Friday, August 22, 2008

Retailer Can Pursue Lanham Act Suit Over "Tax Free" Cigarette Ads

This posting was written by William Zale, Editor of CCH Advertising Law Guide.

A retailer could pursue Lanham Act claims that tribal smoke shops in New York were falsely advertising cigarettes as "tax free," despite defense contentions that the claims were time-barred, that the advertising contained no quantity term, and that New York tax law did not require payment of excise tax for purchases of less than 400 cigarettes, the federal district court in Brooklyn has ruled.

The complaint stated that the advertising at issue induced non-tribe members to purchase "large quantities of cigarettes," which might include purchases involving more than 400 cigarettes (two cartons). The fact that the advertising did not include a quantity term did not support the conclusion that it was necessarily true, the court reasoned.

Statute of Limitations

Even assuming that the retailer was aware in 2000 that tribal smoke shops in New York were falsely advertising cigarettes as "tax free," the retailer's Lanham Act claim filed in March 2006 could not be rejected as time-barred at the stage of a motion to dismiss, the court held.
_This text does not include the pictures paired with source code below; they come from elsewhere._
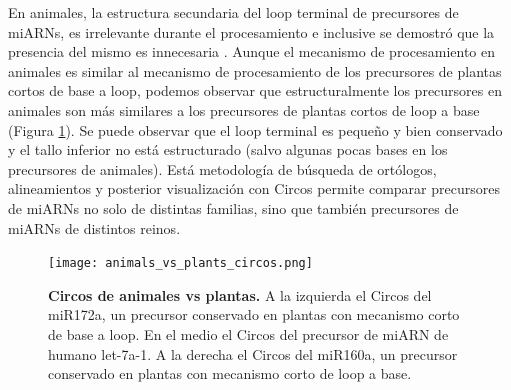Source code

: En animales, la estructura secundaria del loop terminal de precursores de miARNs, es irrelevante durante el procesamiento e inclusive se demostró que la presencia del mismo es innecesaria \citep{pmid16751099}.
Aunque el mecanismo de procesamiento en animales es similar al mecanismo de procesamiento de los precursores de plantas cortos de base a loop, podemos observar que estructuralmente los precursores en animales son más similares a los precursores de plantas cortos de loop a base (Figura \ref{fig:animals_vs_plants_circos}).
Se puede observar que el loop terminal es pequeño y bien conservado y el tallo inferior no está estructurado (salvo algunas pocas bases en los precursores de animales).
Está metodología de búsqueda de ortólogos, alineamientos y posterior visualización con Circos permite comparar precursores de miARNs no solo de distintas familias, sino que también precursores de miARNs de distintos reinos.
\begin{landscape}                                                                      
\begin{figure}[htbp!] 
        \centering    
        \texttt{[image: animals\_vs\_plants\_circos.png]}
        \caption[Circos de animales vs plantas]{
        \textbf{Circos de animales vs plantas.}
		A la izquierda el Circos del miR172a, un precursor conservado en plantas con mecanismo corto de base a loop.
		En el medio el Circos del precursor de miARN de humano let-7a-1.
		A la derecha el Circos del miR160a, un precursor conservado en plantas con mecanismo corto de loop a base.
        }
	 \label{fig:animals_vs_plants_circos}
    \end{figure}
\end{landscape}



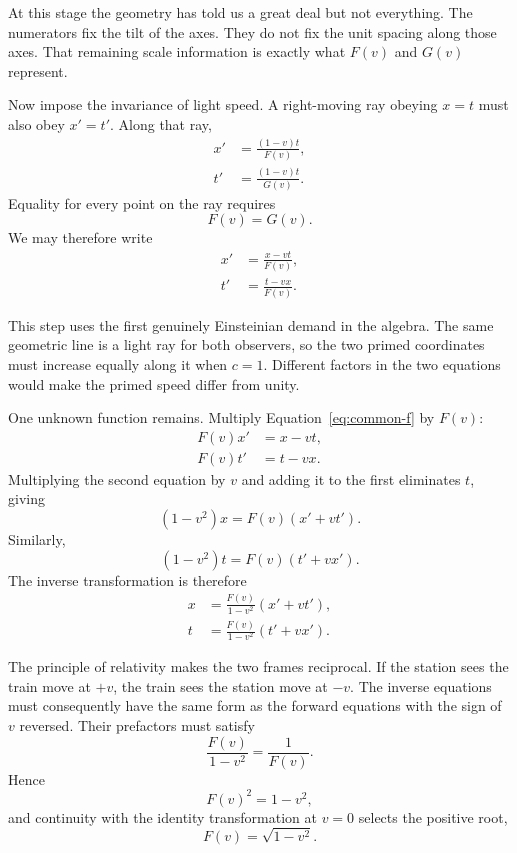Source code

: At this stage the geometry has told us a great deal but not everything. The numerators fix the tilt of the axes. They do not fix the unit spacing along those axes. That remaining scale information is exactly what \(F(v)\) and \(G(v)\) represent.

Now impose the invariance of light speed. A right-moving ray obeying \(x=t\) must also obey \(x'=t'\). Along that ray,
\begin{align}
x'&=\frac{(1-v)t}{F(v)},\\
t'&=\frac{(1-v)t}{G(v)}.
\end{align}
Equality for every point on the ray requires
\begin{equation}
F(v)=G(v).
\end{equation}
We may therefore write
\begin{align}
x'&=\frac{x-vt}{F(v)},\\
t'&=\frac{t-vx}{F(v)}.
\label{eq:common-f}
\end{align}

This step uses the first genuinely Einsteinian demand in the algebra. The same geometric line is a light ray for both observers, so the two primed coordinates must increase equally along it when \(c=1\). Different factors in the two equations would make the primed speed differ from unity.

One unknown function remains. Multiply Equation~\eqref{eq:common-f} by \(F(v)\):
\begin{align}
F(v)x'&=x-vt,\\
F(v)t'&=t-vx.
\end{align}
Multiplying the second equation by \(v\) and adding it to the first eliminates \(t\), giving
\begin{equation}
(1-v^2)x=F(v)(x'+vt').
\end{equation}
Similarly,
\begin{equation}
(1-v^2)t=F(v)(t'+vx').
\end{equation}
The inverse transformation is therefore
\begin{align}
x&=\frac{F(v)}{1-v^2}(x'+vt'),\\
t&=\frac{F(v)}{1-v^2}(t'+vx').
\end{align}

The principle of relativity makes the two frames reciprocal. If the station sees the train move at \(+v\), the train sees the station move at \(-v\). The inverse equations must consequently have the same form as the forward equations with the sign of \(v\) reversed. Their prefactors must satisfy
\begin{equation}
\frac{F(v)}{1-v^2}=\frac{1}{F(v)}.
\end{equation}
Hence
\begin{equation}
F(v)^2=1-v^2,
\end{equation}
and continuity with the identity transformation at \(v=0\) selects the positive root,
\begin{equation}
F(v)=\sqrt{1-v^2}.
\end{equation}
The Lanham Act provided no statute of limitations for false advertising claims. The most analogous state limitation was New York's six-year period for fraud claims, the court held.

Contrary to the tribal stores' contention, the retailer's claims for damages and injunctive relief did not have to be analyzed as separate causes of action for limitations purposes. The motion to dismiss could not be granted until it was determined whether the retailer became aware of its alleged injury more than six years before filing suit.

The August 8 decision is Gristede's Foods, Inc. v. Unkechauge Nation, CCH Advertising Law Guide ¶63,093.